Metin Y. 20-07-2007 13:55

Kağnı Komutanı anlatıyor...
 
1 Eklenti(ler)
Milli Mücadele'nin mütevazı kağnı komutanlarından popüler tarihçi Enver Behnan Şapolyo anlatıyor:

"Milli Mücadele'nin ilk günlerinde bana Milli bir görev verilmişti. O da kağnı komutanlığı idi. O acı ve yoksul günlerde ordumuzun geri hizmetleri üç türlü vasıtayla sağlanmaktaydı. Bunlar deve kolları, katır kolları ve kağnı kollarıydı. Çünkü o zamanlar ordumuzun elinde hiçbir motorize kuvvet yoktu. İnönü Cephesine silah ve yiyecek bu nakil kollarıyla temin edilmekteydi. Deve kolları pek süslüydü. Develerin hörgüçlerinden boyunlarına kadar renkli püsküller ve aynalar sarkmaktaydı. Her devenin hörgücünün üzerine de üç tane cephane sandığı yerleştiriliyordu. Deve kolları bu şekilde bir dizi teşkil ederek ağır ağır İnebolu'dan Eskişehir yolunu tutmaktaydı. Katır kolları da pek enteresandı. Katırların boyunlarındaki iri tunç çanlar çalar, bu gürültü içinde katırlar da yola düzülürler, onlar da cephane taşırlardı. Benim kolum kağnı kolları idi. Kağnılar vilayet vilayet olarak nöbete gelirler ve ödevlerini tamamladıktan sonra yurtlarına dönerlerdi. Kağnılar iki tekerlekli basit şekilde yapılmış birer yük arabasıydı. Bunları öküzler ve mandalar çekerlerdi. Kağnıların hep birden çıkardıkları inilti ta uzak yerlerden işitilirdi. Bana her seferinde kırk kağnı verilirdi. Kağnıcıların çoğu kadın olurdu. Çünkü delikanlılar cephedeydiler. Çok kere benim kağnıcılarımın otuzu kadın, sekizi çocuk, ikisi de altmış yaşından yukarı ak sakallı ihtiyarlar olurdu. Bize muhafız olarak da silahlı (Müzaheret Bölüğü) efradından bir milis asker verilirdi. Bunlar hapishanelerden çıkarılıp vatan hizmetine verilmiş mahpuslardı."

Metin Y. 27-07-2007 11:26

1 Eklenti(ler)
Kütahya'nın Altıntaş ilçesine bağlı Zafertepeçalköy beldesinde, Kurtuluş Savaşı'nı temsil eden Kağnı anıtın inşaatına başlandığı bildirildi.
31 Ağustos 1922 günü alevler içinde yanan Kütahya'nın Altıntaş İlçesine bağlı Zafertepeçalköy’de [günümüzde Belde oldu] Başkomutan Mustafa Kemal Atatürk, İsmet İnönü ve Fevzi Çakmak Paşa kırık bir kağnı arabasının üzerinde durum değerlendirmesi yapmışlardı. O günün anısına 30 Ağustos Zafer Bayramı kutlamalarının ilk ayağı olan Zafertepeçalköy’e Kağnı heykeli dikiliyor.

Metin Y. 27-07-2007 11:54

1 Eklenti(ler)
Turgut Özakman'ın ŞU ÇILGIN TÜRKLER Kitabından...

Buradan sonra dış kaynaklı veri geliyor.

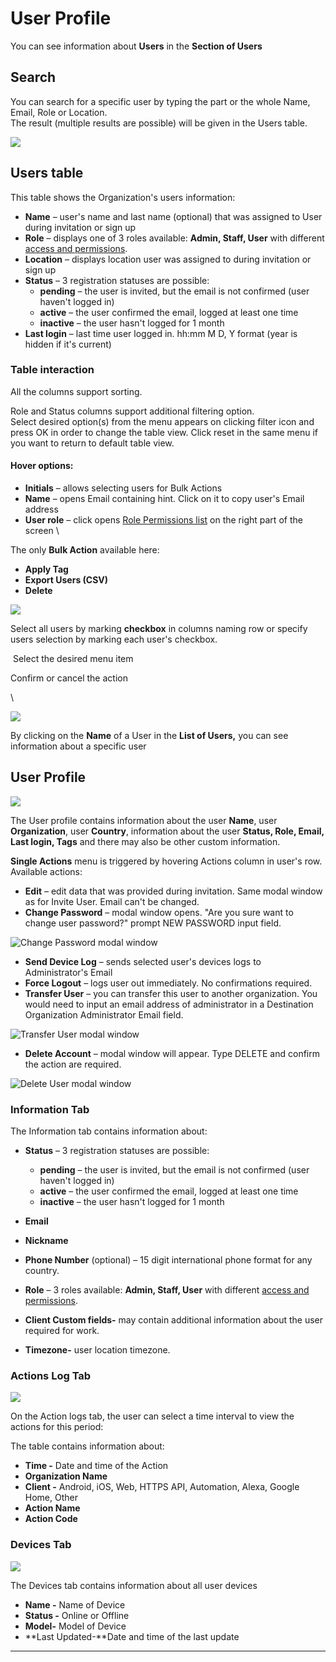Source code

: # User Profile

You can see information about **Users** in the **Section of Users**

## Search

You can search for a specific user by typing the part or the whole Name, Email,  Role or Location.\
The result (multiple results are possible) will be given in the Users table.&#x20;

![](../../.gitbook/assets/search-user.png)



## Users table

This table shows the Organization's users information:

* **Name** – user's name and last name (optional) that was assigned to User during invitation or sign up
* **Role** – displays one of  3 roles available: **Admin, Staff, User** with different [access and permissions](../settings/access.md).
* **Location** – displays location user was assigned to during invitation or sign up
* **Status** – 3 registration statuses are possible:
  * **pending** – the user is invited, but the email is not confirmed (user haven't logged in)&#x20;
  * **active** – the user confirmed the email, logged at least one time&#x20;
  * **inactive** – the user hasn't logged for 1 month
* **Last login** – last time user logged in. hh:mm M D, Y format (year is hidden if it's current)

### Table interaction

All the columns support sorting.

Role and Status columns support additional filtering option.\
Select desired option(s) from the menu appears on clicking filter icon and press OK in order to change the table view. Click reset in the same menu if you want to return to default table view.

#### Hover options:

* **Initials** – allows selecting users for Bulk Actions
* **Name** – opens Email containing hint. Click on it to copy user's Email address
* **User role** – click opens [Role Permissions list](../settings/access.md) on the right part of the screen \


The only **Bulk Action** available here:&#x20;

* **Apply Tag**
* **Export Users (CSV)**
* **Delete**

![](../../.gitbook/assets/users-bulk-action-menu.png)

Select all users by marking **checkbox** in columns naming row or specify users selection by marking each user's checkbox.

‌ Select the desired menu item

&#x20;Confirm or cancel the action



\


![](../../.gitbook/assets/all-users-list.-1png.png)

By clicking on the **Name** of a User in the **List of Users,** you can see information about a specific user

## User Profile

![](../../.gitbook/assets/user-action-menu.png)

The User profile contains information about the user **Name**, user **Organization**, user **Country**, information about the user **Status, Role, Email, Last login, Tags** and there may also be other custom information.

**Single Actions** menu is triggered by hovering Actions column in user's row. Available actions:

* **Edit** – edit data that was provided during invitation. Same modal window as for Invite User. Email can't be changed.
* **Change Password** – modal window opens.  "Are you sure want to change user password?" prompt NEW PASSWORD input field.

![Change Password modal window](../../.gitbook/assets/change\_password\_modal.png)

* **Send Device Log** – sends selected user's devices logs to Administrator's Email
* **Force Logout** – logs user out immediately. No confirmations required.
* **Transfer User** – you can transfer this user to another organization. You would need to input an email address of administrator in a Destination Organization Administrator Email field.

![Transfer User modal window](../../.gitbook/assets/transfer\_user.png)

* **Delete Account** – modal window will appear. Type DELETE and confirm the action are required.

![Delete User modal window](../../.gitbook/assets/delete\_user\_modal.gif)



### Information Tab

The Information tab contains information about:&#x20;

*   **Status** – 3 registration statuses are possible:

    * **pending** – the user is invited, but the email is not confirmed (user haven't logged in)&#x20;
    * **active** – the user confirmed the email, logged at least one time&#x20;
    * **inactive** – the user hasn't logged for 1 month


* **Email**&#x20;
* **Nickname**
* **Phone Number** (optional) – 15 digit international phone format for any country.&#x20;
* **Role** – 3 roles available: **Admin, Staff, User** with different [access and permissions](../settings/access.md).
* **Client Custom fields-** may contain additional information about the user required for work.
* **Timezone-** user location timezone.

### Actions Log Tab

![](../../.gitbook/assets/user-action-log.png)

On the Action logs tab, the user can select a time interval to view the actions for this period:



The table contains information about:

* **Time -** Date and time of the Action
* **Organization Name**
* **Client -** Android, iOS, Web, HTTPS API, Automation, Alexa, Google Home, Other
* **Action Name**
* **Action Code**



### Devices Tab

![](../../.gitbook/assets/user-devices.png)

The Devices tab contains information about all user devices

* **Name -** Name of Device
* **Status -** Online or Offline
* **Model-** Model of Device
* **Last Updated-**Date and time of the last update

****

...İleride Milli Eğitim Bakanı olan M. Necati Bey anlatıyor:
"Uzun yollarda kesintisiz süren bir akışla savaş alanlarına inen mübarek kağnı kafilelerine her zaman rast gelirdim. Görüntü hiç değişmezdi: Zayıf öküzlerin çektikleri cephane yüklü arabalar ve bunların başlarında yanık yüzlü, çıplak ayaklı kadınlar, ihtiyarlar hatta çocuklar. Çok defa yolun kenarına çekilir, onların geçişini gözlerim yaşararak seyreder, kağnıların gıcırtılarını ilahi bir musiki gibi dinlerdim.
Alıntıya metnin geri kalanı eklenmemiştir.